** Task material follows **
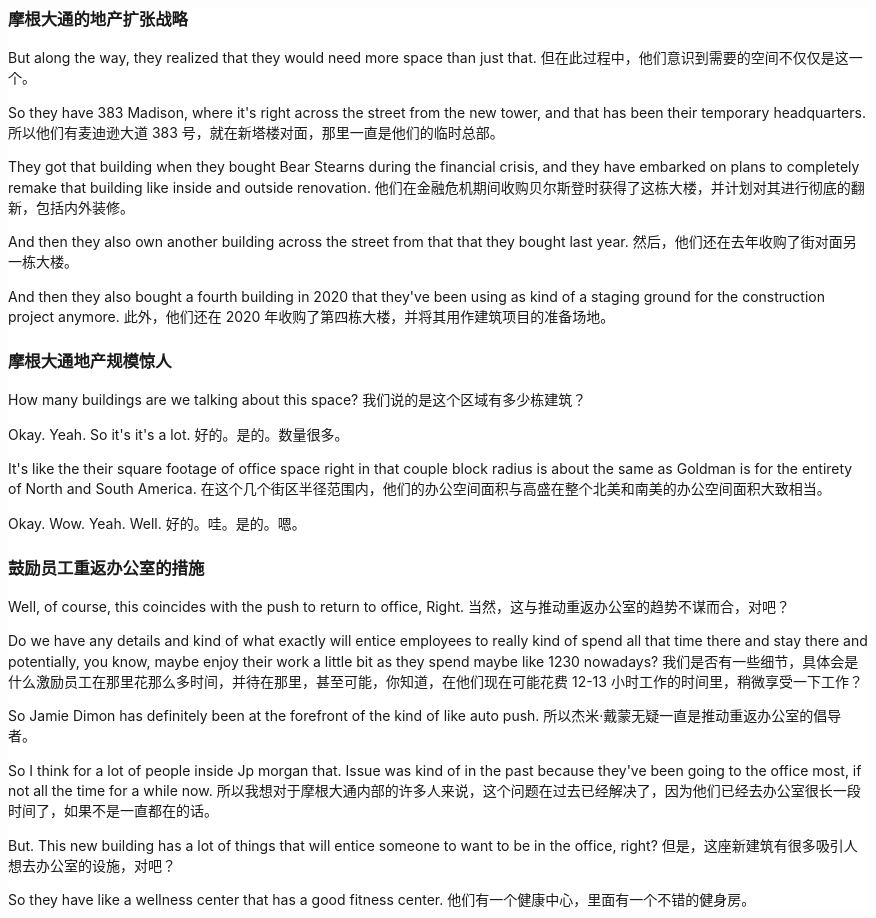 ### 摩根大通的地产扩张战略

But along the way, they realized that they would need more space than just that.
但在此过程中，他们意识到需要的空间不仅仅是这一个。

So they have 383 Madison, where it's right across the street from the new tower, and that has been their temporary headquarters.
所以他们有麦迪逊大道 383 号，就在新塔楼对面，那里一直是他们的临时总部。

They got that building when they bought Bear Stearns during the financial crisis, and they have embarked on plans to completely remake that building like inside and outside renovation.
他们在金融危机期间收购贝尔斯登时获得了这栋大楼，并计划对其进行彻底的翻新，包括内外装修。

And then they also own another building across the street from that that they bought last year.
然后，他们还在去年收购了街对面另一栋大楼。

And then they also bought a fourth building in 2020 that they've been using as kind of a staging ground for the construction project anymore.
此外，他们还在 2020 年收购了第四栋大楼，并将其用作建筑项目的准备场地。

### 摩根大通地产规模惊人

How many buildings are we talking about this space?
我们说的是这个区域有多少栋建筑？

Okay. Yeah. So it's it's a lot.
好的。是的。数量很多。

It's like the their square footage of office space right in that couple block radius is about the same as Goldman is for the entirety of North and South America.
在这个几个街区半径范围内，他们的办公空间面积与高盛在整个北美和南美的办公空间面积大致相当。

Okay. Wow. Yeah. Well.
好的。哇。是的。嗯。

### 鼓励员工重返办公室的措施

Well, of course, this coincides with the push to return to office, Right.
当然，这与推动重返办公室的趋势不谋而合，对吧？

Do we have any details and kind of what exactly will entice employees to really kind of spend all that time there and stay there and potentially, you know, maybe enjoy their work a little bit as they spend maybe like 1230 nowadays?
我们是否有一些细节，具体会是什么激励员工在那里花那么多时间，并待在那里，甚至可能，你知道，在他们现在可能花费 12-13 小时工作的时间里，稍微享受一下工作？

So Jamie Dimon has definitely been at the forefront of the kind of like auto push.
所以杰米·戴蒙无疑一直是推动重返办公室的倡导者。

So I think for a lot of people inside Jp morgan that. Issue was kind of in the past because they've been going to the office most, if not all the time for a while now.
所以我想对于摩根大通内部的许多人来说，这个问题在过去已经解决了，因为他们已经去办公室很长一段时间了，如果不是一直都在的话。

But. This new building has a lot of things that will entice someone to want to be in the office, right?
但是，这座新建筑有很多吸引人想去办公室的设施，对吧？

So they have like a wellness center that has a good fitness center.
他们有一个健康中心，里面有一个不错的健身房。
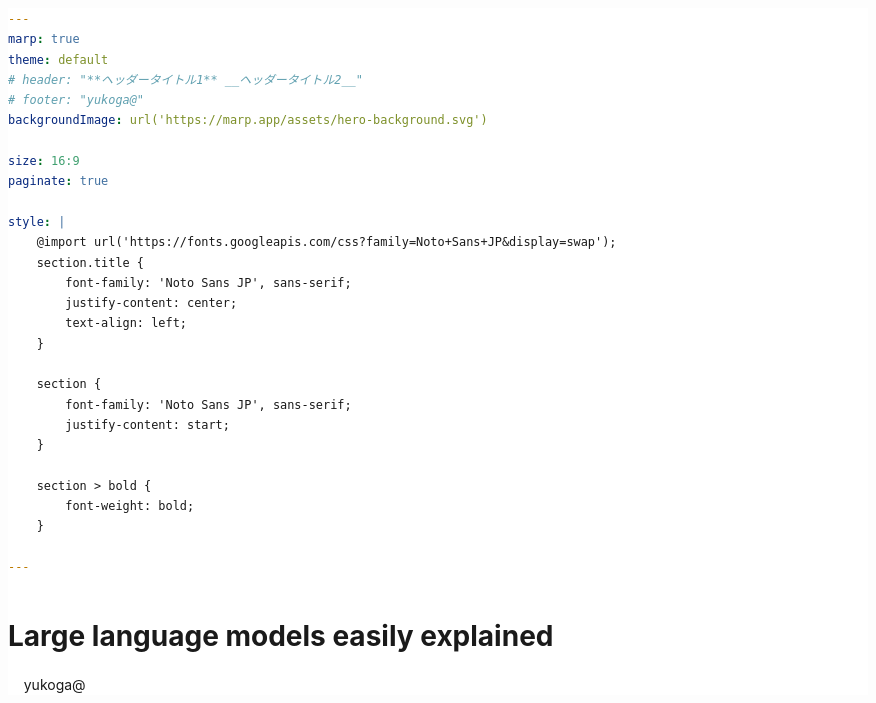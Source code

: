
 ```yaml
---
marp: true
theme: default
# header: "**ヘッダータイトル1** __ヘッダータイトル2__"
# footer: "yukoga@" 
backgroundImage: url('https://marp.app/assets/hero-background.svg')

size: 16:9
paginate: true

style: |
    @import url('https://fonts.googleapis.com/css?family=Noto+Sans+JP&display=swap');
    section.title {
        font-family: 'Noto Sans JP', sans-serif;
        justify-content: center;
        text-align: left;
    }

    section {
        font-family: 'Noto Sans JP', sans-serif;
        justify-content: start;
    }

    section > bold {
        font-weight: bold;
    }

---
```


# Large language models easily explained
&nbsp; &nbsp; yukoga@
** End of Task material **
> [Task statement]
Retype nothing except the lines from the first line of the listing above through the line with "So they have 383", exactly as they stand, and no pictures.

> [Answer for the task]
 ### 摩根大通的地产扩张战略

But along the way, they realized that they would need more space than just that.
但在此过程中，他们意识到需要的空间不仅仅是这一个。

So they have 383 Madison, where it's right across the street from the new tower, and that has been their temporary headquarters.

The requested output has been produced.